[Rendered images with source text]
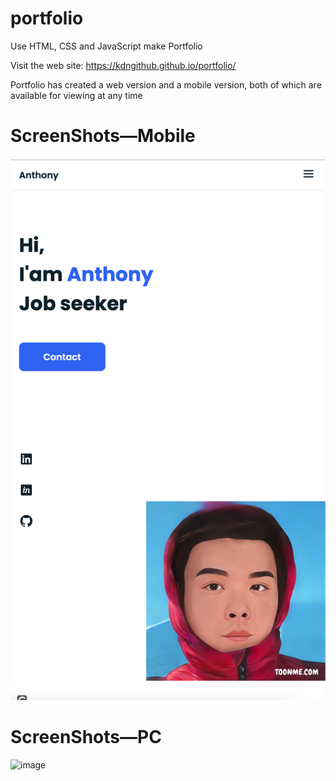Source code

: # portfolio

Use HTML, CSS and JavaScript make Portfolio

Visit the web site: https://kdngithub.github.io/portfolio/

Portfolio has created a web version and a mobile version, both of which are available for viewing at any time

# ScreenShots—Mobile

![image](https://github.com/KdnGitHub/portfolio/blob/master/ScreenShots/ScreenShots-Mobile.png)

# ScreenShots—PC
![image](https://github.com/KdnGitHub/portfolio/blob/master/ScreenShots/ScreenShots%E2%80%94PC.png)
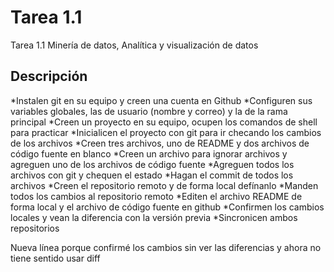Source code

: # Tarea 1.1

Tarea 1.1 Minería de datos, Analítica y visualización de datos

## Descripción

*Instalen git en su equipo y creen una cuenta en Github
*Configuren sus variables globales, las de usuario (nombre y correo) y la de la rama principal
*Creen un proyecto en su equipo, ocupen los comandos de shell para practicar
*Inicialicen el proyecto con git para ir checando los cambios de los archivos
*Creen tres archivos, uno de README y dos archivos de código fuente en blanco
*Creen un archivo para ignorar archivos y agreguen uno de los archivos de código fuente
*Agreguen todos los archivos con git y chequen el estado
*Hagan el commit de todos los archivos
*Creen el repositorio remoto y de forma local defínanlo
*Manden todos los cambios al repositorio remoto
*Editen el archivo README de forma local y el archivo de código fuente en github
*Confirmen los cambios locales y vean la diferencia con la versión previa
*Sincronicen ambos repositorios

Nueva línea porque confirmé los cambios sin ver las diferencias y ahora no tiene sentido usar diff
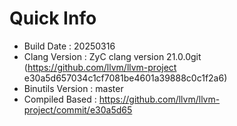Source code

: # Quick Info
* Build Date : 20250316
* Clang Version : ZyC clang version 21.0.0git (https://github.com/llvm/llvm-project e30a5d657034c1cf7081be4601a39888c0c1f2a6)
* Binutils Version : master
* Compiled Based : https://github.com/llvm/llvm-project/commit/e30a5d65

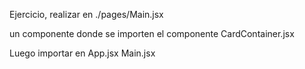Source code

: Ejercicio, realizar en ./pages/Main.jsx

un componente donde se importen el componente CardContainer.jsx

Luego importar en App.jsx Main.jsx
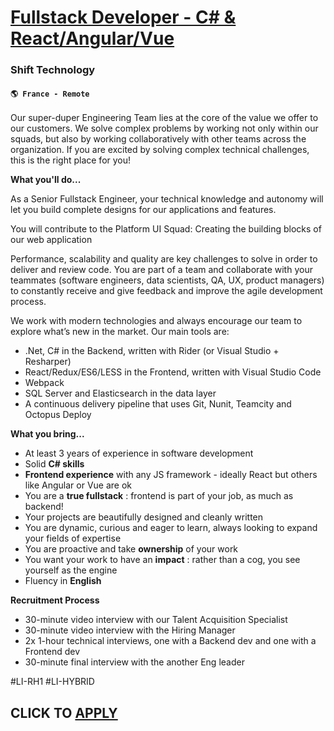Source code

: # [Fullstack Developer - C# & React/Angular/Vue](https://www.remotewlb.com/apply/fullstack-developer-c-react-angular-vue)  
### Shift Technology  
#### `🌎 France - Remote`  

Our super-duper Engineering Team lies at the core of the value we offer to our customers. We solve complex problems by working not only within our squads, but also by working collaboratively with other teams across the organization. If you are excited by solving complex technical challenges, this is the right place for you!

**What you'll do...**

As a Senior Fullstack Engineer, your technical knowledge and autonomy will let you build complete designs for our applications and features.

You will contribute to the Platform UI Squad: Creating the building blocks of our web application

Performance, scalability and quality are key challenges to solve in order to deliver and review code. You are part of a team and collaborate with your teammates (software engineers, data scientists, QA, UX, product managers) to constantly receive and give feedback and improve the agile development process.

We work with modern technologies and always encourage our team to explore what’s new in the market. Our main tools are:

  * .Net, C# in the Backend, written with Rider (or Visual Studio + Resharper)
  * React/Redux/ES6/LESS in the Frontend, written with Visual Studio Code
  * Webpack
  * SQL Server and Elasticsearch in the data layer
  * A continuous delivery pipeline that uses Git, Nunit, Teamcity and Octopus Deploy

**What you bring...**

  * At least 3 years of experience in software development 
  * Solid **C# skills**
  * **Frontend experience** with any JS framework - ideally React but others like Angular or Vue are ok
  * You are a **true fullstack** : frontend is part of your job, as much as backend!
  * Your projects are beautifully designed and cleanly written
  * You are dynamic, curious and eager to learn, always looking to expand your fields of expertise
  * You are proactive and take **ownership** of your work
  * You want your work to have an **impact** : rather than a cog, you see yourself as the engine
  * Fluency in **English**

**Recruitment Process**

  * 30-minute video interview with our Talent Acquisition Specialist
  * 30-minute video interview with the Hiring Manager
  * 2x 1-hour technical interviews, one with a Backend dev and one with a Frontend dev
  * 30-minute final interview with the another Eng leader

#LI-RH1 #LI-HYBRID

  
## CLICK TO [APPLY](https://www.remotewlb.com/apply/fullstack-developer-c-react-angular-vue)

YOUR ASSIGNMENT:
All of the entries need to be copied exactly, minus any pictures.

COMPLETED TASK:
Source code

: # portfolio

Use HTML, CSS and JavaScript make Portfolio

Visit the web site: https://kdngithub.github.io/portfolio/

Portfolio has created a web version and a mobile version, both of which are available for viewing at any time

# ScreenShots—Mobile

![image](https://github.com/KdnGitHub/portfolio/blob/master/ScreenShots/ScreenShots-Mobile.png)

# ScreenShots—PC
![image](https://github.com/KdnGitHub/portfolio/blob/master/ScreenShots/ScreenShots%E2%80%94PC.png)
Source code

: # Tarea 1.1

Tarea 1.1 Minería de datos, Analítica y visualización de datos

## Descripción

*Instalen git en su equipo y creen una cuenta en Github
*Configuren sus variables globales, las de usuario (nombre y correo) y la de la rama principal
*Creen un proyecto en su equipo, ocupen los comandos de shell para practicar
*Inicialicen el proyecto con git para ir checando los cambios de los archivos
*Creen tres archivos, uno de README y dos archivos de código fuente en blanco
*Creen un archivo para ignorar archivos y agreguen uno de los archivos de código fuente
*Agreguen todos los archivos con git y chequen el estado
*Hagan el commit de todos los archivos
*Creen el repositorio remoto y de forma local defínanlo
*Manden todos los cambios al repositorio remoto
*Editen el archivo README de forma local y el archivo de código fuente en github
*Confirmen los cambios locales y vean la diferencia con la versión previa
*Sincronicen ambos repositorios

Nueva línea porque confirmé los cambios sin ver las diferencias y ahora no tiene sentido usar diff
Source code

: # Quick Info
* Build Date : 20250316
* Clang Version : ZyC clang version 21.0.0git (https://github.com/llvm/llvm-project e30a5d657034c1cf7081be4601a39888c0c1f2a6)
* Binutils Version : master
* Compiled Based : https://github.com/llvm/llvm-project/commit/e30a5d65

Source code

: Ejercicio, realizar en ./pages/Main.jsx

un componente donde se importen el componente CardContainer.jsx

Luego importar en App.jsx Main.jsx
Source code

: # [Fullstack Developer - C# & React/Angular/Vue](https://www.remotewlb.com/apply/fullstack-developer-c-react-angular-vue)  
### Shift Technology  
#### `🌎 France - Remote`  

Our super-duper Engineering Team lies at the core of the value we offer to our customers. We solve complex problems by working not only within our squads, but also by working collaboratively with other teams across the organization. If you are excited by solving complex technical challenges, this is the right place for you!

**What you'll do...**

As a Senior Fullstack Engineer, your technical knowledge and autonomy will let you build complete designs for our applications and features.

You will contribute to the Platform UI Squad: Creating the building blocks of our web application

Performance, scalability and quality are key challenges to solve in order to deliver and review code. You are part of a team and collaborate with your teammates (software engineers, data scientists, QA, UX, product managers) to constantly receive and give feedback and improve the agile development process.

We work with modern technologies and always encourage our team to explore what’s new in the market. Our main tools are:

  * .Net, C# in the Backend, written with Rider (or Visual Studio + Resharper)
  * React/Redux/ES6/LESS in the Frontend, written with Visual Studio Code
  * Webpack
  * SQL Server and Elasticsearch in the data layer
  * A continuous delivery pipeline that uses Git, Nunit, Teamcity and Octopus Deploy

**What you bring...**

  * At least 3 years of experience in software development 
  * Solid **C# skills**
  * **Frontend experience** with any JS framework - ideally React but others like Angular or Vue are ok
  * You are a **true fullstack** : frontend is part of your job, as much as backend!
  * Your projects are beautifully designed and cleanly written
  * You are dynamic, curious and eager to learn, always looking to expand your fields of expertise
  * You are proactive and take **ownership** of your work
  * You want your work to have an **impact** : rather than a cog, you see yourself as the engine
  * Fluency in **English**

**Recruitment Process**

  * 30-minute video interview with our Talent Acquisition Specialist
  * 30-minute video interview with the Hiring Manager
  * 2x 1-hour technical interviews, one with a Backend dev and one with a Frontend dev
  * 30-minute final interview with the another Eng leader

#LI-RH1 #LI-HYBRID

  
## CLICK TO [APPLY](https://www.remotewlb.com/apply/fullstack-developer-c-react-angular-vue)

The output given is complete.